**** GIVEN RECORDS ****
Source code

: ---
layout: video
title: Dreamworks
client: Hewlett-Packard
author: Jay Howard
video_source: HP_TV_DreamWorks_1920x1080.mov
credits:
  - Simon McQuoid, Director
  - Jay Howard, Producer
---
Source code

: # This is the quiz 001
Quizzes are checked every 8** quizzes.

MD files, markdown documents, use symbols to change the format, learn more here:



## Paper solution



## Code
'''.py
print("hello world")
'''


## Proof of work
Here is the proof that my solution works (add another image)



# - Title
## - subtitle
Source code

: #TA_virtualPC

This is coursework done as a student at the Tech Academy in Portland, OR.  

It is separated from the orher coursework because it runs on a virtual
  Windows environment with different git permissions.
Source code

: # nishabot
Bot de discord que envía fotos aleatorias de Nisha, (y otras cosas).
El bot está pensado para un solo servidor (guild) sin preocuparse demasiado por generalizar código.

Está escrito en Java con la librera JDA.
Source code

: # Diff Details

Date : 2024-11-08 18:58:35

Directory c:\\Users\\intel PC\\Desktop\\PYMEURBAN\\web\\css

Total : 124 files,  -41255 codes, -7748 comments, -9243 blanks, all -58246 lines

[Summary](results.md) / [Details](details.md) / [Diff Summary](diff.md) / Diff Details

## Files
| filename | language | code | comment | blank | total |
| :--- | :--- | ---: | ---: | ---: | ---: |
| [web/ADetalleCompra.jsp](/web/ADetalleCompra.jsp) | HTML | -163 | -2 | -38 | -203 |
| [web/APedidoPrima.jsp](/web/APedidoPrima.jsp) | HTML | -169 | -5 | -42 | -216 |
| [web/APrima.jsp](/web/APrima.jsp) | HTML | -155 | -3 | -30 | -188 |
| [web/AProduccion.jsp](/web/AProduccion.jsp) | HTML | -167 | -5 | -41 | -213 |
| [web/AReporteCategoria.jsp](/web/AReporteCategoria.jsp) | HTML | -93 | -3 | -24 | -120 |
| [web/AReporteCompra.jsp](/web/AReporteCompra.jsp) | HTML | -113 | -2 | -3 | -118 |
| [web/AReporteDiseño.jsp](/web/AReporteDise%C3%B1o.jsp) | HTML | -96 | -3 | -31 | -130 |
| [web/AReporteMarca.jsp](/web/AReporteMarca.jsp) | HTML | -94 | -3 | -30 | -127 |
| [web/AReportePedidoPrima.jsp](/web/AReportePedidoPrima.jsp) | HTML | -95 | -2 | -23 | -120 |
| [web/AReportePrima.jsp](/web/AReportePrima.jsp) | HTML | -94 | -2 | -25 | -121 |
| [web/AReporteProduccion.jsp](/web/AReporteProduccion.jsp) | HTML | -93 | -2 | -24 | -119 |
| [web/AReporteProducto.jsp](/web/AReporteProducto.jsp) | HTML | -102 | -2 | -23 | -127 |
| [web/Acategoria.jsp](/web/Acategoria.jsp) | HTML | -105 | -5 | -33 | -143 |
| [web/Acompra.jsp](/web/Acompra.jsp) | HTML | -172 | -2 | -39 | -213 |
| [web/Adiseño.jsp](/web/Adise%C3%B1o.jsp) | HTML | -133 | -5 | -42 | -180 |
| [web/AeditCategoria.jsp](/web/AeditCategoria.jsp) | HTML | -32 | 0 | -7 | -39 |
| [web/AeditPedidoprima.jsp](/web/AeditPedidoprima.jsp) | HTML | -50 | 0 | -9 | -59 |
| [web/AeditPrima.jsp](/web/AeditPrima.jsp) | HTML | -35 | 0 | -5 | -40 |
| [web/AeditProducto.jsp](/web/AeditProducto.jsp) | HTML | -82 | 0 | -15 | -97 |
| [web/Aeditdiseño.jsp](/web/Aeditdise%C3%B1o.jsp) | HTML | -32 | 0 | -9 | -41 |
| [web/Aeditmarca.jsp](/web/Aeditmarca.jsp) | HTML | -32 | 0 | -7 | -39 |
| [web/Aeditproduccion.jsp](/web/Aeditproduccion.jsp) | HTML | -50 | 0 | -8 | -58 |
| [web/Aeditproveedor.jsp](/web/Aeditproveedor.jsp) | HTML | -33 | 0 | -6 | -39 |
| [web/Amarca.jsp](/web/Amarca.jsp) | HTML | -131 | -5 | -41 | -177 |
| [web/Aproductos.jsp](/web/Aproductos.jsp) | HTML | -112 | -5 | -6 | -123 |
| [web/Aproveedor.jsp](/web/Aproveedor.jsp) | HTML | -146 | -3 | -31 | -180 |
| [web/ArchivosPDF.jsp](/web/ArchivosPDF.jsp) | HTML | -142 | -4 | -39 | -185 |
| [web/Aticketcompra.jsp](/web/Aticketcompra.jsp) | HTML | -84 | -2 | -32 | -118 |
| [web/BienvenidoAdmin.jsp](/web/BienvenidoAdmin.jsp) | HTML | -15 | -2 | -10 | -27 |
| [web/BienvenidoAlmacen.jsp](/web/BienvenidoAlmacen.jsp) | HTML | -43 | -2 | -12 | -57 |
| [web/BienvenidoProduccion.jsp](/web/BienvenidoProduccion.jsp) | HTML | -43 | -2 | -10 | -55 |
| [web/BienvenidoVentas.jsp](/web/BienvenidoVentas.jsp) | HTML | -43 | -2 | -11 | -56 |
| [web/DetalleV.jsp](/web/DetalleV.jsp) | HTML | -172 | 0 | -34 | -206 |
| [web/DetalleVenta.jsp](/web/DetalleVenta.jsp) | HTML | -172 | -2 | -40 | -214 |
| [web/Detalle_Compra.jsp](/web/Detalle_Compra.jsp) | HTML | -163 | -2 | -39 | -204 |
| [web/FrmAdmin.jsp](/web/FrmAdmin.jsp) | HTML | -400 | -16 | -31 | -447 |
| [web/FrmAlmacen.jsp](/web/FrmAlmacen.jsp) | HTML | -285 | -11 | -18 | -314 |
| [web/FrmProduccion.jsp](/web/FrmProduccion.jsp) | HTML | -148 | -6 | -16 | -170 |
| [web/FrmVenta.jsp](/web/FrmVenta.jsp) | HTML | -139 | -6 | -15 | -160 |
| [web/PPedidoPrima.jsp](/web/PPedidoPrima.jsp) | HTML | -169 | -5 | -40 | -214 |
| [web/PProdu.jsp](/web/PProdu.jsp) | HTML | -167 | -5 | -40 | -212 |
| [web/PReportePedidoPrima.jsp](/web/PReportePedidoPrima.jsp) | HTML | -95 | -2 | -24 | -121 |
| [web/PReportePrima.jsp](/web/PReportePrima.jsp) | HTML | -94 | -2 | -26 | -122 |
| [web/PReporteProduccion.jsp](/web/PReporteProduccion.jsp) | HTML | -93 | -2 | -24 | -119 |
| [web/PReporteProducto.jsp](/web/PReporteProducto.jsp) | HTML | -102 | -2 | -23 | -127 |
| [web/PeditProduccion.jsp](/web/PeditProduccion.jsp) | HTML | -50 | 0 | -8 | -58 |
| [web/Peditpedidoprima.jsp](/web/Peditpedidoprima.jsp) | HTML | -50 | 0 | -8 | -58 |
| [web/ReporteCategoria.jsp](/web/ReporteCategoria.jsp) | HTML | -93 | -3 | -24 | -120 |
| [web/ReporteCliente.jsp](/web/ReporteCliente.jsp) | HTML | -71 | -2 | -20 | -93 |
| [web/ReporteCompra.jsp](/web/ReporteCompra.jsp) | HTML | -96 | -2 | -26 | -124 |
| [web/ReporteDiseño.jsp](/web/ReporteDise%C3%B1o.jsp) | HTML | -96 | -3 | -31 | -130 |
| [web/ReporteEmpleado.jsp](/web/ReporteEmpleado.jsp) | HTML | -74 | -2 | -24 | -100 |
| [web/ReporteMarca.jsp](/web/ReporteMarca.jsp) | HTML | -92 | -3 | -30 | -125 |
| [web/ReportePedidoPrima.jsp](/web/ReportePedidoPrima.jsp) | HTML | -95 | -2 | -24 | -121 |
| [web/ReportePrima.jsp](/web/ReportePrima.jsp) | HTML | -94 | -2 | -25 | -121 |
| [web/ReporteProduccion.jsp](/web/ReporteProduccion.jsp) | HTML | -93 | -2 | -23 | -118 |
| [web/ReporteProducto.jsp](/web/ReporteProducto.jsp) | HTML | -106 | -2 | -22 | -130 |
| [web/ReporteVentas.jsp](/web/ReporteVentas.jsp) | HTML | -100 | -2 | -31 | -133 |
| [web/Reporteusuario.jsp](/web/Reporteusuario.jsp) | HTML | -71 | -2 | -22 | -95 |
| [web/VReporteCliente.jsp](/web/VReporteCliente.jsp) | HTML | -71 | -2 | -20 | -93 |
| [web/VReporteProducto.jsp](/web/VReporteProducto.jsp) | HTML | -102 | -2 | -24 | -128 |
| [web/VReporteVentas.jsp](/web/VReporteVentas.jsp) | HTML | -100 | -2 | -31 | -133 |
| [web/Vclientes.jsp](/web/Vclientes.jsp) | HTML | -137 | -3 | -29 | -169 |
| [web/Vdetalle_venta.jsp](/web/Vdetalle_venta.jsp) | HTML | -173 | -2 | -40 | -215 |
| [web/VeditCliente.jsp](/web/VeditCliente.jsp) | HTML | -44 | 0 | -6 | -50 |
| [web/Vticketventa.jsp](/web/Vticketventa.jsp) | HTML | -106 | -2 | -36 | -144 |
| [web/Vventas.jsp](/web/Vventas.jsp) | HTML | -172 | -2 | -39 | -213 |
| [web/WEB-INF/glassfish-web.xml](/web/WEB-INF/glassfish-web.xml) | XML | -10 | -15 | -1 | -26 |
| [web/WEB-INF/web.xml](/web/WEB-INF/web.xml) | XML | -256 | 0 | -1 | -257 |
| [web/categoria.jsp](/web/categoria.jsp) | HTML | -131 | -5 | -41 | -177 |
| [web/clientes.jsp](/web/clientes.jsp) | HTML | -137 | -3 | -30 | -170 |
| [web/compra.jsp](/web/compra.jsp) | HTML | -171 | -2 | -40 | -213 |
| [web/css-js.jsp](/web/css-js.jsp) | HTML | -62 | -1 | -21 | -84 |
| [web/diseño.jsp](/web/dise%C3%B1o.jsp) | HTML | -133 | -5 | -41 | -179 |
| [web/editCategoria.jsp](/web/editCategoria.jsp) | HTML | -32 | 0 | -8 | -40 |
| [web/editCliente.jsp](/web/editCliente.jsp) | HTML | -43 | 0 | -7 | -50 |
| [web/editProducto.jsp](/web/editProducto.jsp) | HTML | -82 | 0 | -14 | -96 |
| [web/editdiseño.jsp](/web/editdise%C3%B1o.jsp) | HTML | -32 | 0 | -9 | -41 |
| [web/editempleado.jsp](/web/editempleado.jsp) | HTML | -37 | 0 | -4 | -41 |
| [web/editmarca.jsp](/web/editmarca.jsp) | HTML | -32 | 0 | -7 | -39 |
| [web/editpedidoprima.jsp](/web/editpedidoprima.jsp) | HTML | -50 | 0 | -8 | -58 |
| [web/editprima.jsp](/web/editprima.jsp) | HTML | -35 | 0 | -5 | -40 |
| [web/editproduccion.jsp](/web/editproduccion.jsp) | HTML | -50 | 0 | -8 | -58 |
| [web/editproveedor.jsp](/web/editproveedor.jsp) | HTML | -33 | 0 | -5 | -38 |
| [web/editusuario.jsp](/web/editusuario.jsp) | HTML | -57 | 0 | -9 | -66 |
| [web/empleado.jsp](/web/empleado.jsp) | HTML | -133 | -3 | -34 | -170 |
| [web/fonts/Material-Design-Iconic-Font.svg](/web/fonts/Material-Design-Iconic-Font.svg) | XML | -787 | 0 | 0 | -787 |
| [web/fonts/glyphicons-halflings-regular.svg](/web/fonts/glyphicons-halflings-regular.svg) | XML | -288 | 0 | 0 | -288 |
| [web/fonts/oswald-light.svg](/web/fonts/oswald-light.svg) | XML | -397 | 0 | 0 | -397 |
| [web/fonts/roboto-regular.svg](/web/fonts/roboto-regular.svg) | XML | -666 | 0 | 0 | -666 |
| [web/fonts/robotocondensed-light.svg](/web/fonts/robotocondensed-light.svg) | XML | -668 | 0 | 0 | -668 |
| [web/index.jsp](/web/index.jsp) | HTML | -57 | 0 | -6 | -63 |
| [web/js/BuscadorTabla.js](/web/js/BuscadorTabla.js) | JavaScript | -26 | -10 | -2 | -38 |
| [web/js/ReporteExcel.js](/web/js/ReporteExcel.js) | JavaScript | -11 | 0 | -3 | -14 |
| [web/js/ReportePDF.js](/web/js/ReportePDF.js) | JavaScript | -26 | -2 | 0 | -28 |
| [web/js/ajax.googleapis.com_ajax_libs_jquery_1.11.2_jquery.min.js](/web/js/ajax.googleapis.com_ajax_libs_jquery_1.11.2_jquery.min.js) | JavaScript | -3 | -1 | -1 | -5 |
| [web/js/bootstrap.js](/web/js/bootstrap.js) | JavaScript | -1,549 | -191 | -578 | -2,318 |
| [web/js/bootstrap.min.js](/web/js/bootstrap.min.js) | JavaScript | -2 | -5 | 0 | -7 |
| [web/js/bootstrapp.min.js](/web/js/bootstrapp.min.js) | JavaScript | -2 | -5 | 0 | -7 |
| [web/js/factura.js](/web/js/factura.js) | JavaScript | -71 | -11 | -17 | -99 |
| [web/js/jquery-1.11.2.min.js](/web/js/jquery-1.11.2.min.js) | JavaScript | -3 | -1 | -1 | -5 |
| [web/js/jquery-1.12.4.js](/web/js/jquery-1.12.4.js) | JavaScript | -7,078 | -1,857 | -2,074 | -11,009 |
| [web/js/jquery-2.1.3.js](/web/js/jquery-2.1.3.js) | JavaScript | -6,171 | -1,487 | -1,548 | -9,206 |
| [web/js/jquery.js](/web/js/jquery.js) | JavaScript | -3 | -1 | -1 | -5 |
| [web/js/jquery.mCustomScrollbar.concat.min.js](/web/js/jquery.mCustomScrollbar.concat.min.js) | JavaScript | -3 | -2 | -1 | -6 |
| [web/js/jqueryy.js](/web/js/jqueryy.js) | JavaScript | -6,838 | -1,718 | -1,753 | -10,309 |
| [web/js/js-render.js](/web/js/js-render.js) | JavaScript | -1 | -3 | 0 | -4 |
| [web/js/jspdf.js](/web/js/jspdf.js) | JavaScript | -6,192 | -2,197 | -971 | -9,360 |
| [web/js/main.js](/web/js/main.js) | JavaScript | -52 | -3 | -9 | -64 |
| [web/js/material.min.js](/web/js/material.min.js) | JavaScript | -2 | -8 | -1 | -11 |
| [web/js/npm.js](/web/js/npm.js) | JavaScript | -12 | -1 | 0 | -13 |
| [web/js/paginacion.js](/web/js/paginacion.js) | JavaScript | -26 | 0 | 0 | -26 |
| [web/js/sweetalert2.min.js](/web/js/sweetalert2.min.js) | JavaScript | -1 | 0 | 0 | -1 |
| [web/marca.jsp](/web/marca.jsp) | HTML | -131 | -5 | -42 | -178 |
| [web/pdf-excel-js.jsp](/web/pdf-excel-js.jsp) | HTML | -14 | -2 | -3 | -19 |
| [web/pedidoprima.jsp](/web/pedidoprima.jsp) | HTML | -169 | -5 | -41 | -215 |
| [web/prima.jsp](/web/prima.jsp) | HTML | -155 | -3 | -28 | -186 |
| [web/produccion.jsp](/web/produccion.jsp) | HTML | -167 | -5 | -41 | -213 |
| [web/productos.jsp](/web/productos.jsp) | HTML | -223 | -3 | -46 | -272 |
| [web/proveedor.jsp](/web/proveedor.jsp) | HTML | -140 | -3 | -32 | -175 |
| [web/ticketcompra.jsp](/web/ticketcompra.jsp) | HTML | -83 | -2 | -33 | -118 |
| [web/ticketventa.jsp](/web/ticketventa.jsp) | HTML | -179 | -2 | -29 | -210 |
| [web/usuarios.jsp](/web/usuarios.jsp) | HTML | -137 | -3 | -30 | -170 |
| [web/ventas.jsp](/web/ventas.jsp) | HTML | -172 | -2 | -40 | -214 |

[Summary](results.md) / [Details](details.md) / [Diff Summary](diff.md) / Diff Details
****
_WHAT IS EXPECTED_. Looking at the entries above, say how many lines hold the word "Howard". Offer no other text.

_WRITTEN RESPONSE_. 2